■ EXERCISE
Extract every line below, verbatim.

(Source data)
»»
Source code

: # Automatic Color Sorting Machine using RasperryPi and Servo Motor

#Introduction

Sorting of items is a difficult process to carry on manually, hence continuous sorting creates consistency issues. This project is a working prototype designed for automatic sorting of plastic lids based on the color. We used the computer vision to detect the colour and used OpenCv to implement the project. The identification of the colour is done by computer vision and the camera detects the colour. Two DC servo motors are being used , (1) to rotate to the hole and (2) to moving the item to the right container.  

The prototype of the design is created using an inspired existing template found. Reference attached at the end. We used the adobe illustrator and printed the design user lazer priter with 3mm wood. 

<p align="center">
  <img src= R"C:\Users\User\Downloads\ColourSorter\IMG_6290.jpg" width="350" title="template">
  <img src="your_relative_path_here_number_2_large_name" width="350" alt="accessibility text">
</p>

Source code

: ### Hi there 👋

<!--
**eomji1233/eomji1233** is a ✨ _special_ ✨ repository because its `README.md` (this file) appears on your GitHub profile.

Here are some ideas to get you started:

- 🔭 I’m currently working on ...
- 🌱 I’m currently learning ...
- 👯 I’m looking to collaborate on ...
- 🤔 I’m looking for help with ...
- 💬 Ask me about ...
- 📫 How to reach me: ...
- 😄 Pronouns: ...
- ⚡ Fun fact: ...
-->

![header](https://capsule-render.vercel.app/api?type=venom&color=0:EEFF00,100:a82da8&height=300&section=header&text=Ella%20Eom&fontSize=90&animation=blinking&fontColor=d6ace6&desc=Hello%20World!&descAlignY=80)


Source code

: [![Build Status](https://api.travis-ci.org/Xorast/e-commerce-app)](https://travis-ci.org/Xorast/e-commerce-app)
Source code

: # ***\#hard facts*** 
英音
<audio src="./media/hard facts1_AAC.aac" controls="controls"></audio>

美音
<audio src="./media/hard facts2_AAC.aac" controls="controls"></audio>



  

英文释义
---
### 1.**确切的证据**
««
■ THE COMPLETED TASK
Source code

: # Automatic Color Sorting Machine using RasperryPi and Servo Motor

#Introduction

Sorting of items is a difficult process to carry on manually, hence continuous sorting creates consistency issues. This project is a working prototype designed for automatic sorting of plastic lids based on the color. We used the computer vision to detect the colour and used OpenCv to implement the project. The identification of the colour is done by computer vision and the camera detects the colour. Two DC servo motors are being used , (1) to rotate to the hole and (2) to moving the item to the right container.  

The prototype of the design is created using an inspired existing template found. Reference attached at the end. We used the adobe illustrator and printed the design user lazer priter with 3mm wood. 

<p align="center">
  <img src= R"C:\Users\User\Downloads\ColourSorter\IMG_6290.jpg" width="350" title="template">
  <img src="your_relative_path_here_number_2_large_name" width="350" alt="accessibility text">
</p>

Source code

: ### Hi there 👋

<!--
**eomji1233/eomji1233** is a ✨ _special_ ✨ repository because its `README.md` (this file) appears on your GitHub profile.

Here are some ideas to get you started:

- 🔭 I’m currently working on ...
- 🌱 I’m currently learning ...
- 👯 I’m looking to collaborate on ...
- 🤔 I’m looking for help with ...
- 💬 Ask me about ...
- 📫 How to reach me: ...
- 😄 Pronouns: ...
- ⚡ Fun fact: ...
-->

![header](https://capsule-render.vercel.app/api?type=venom&color=0:EEFF00,100:a82da8&height=300&section=header&text=Ella%20Eom&fontSize=90&animation=blinking&fontColor=d6ace6&desc=Hello%20World!&descAlignY=80)


Source code

: [![Build Status](https://api.travis-ci.org/Xorast/e-commerce-app)](https://travis-ci.org/Xorast/e-commerce-app)
Source code

: # ***\#hard facts*** 
英音
<audio src="./media/hard facts1_AAC.aac" controls="controls"></audio>

美音
<audio src="./media/hard facts2_AAC.aac" controls="controls"></audio>



  

英文释义
---
### 1.**确切的证据**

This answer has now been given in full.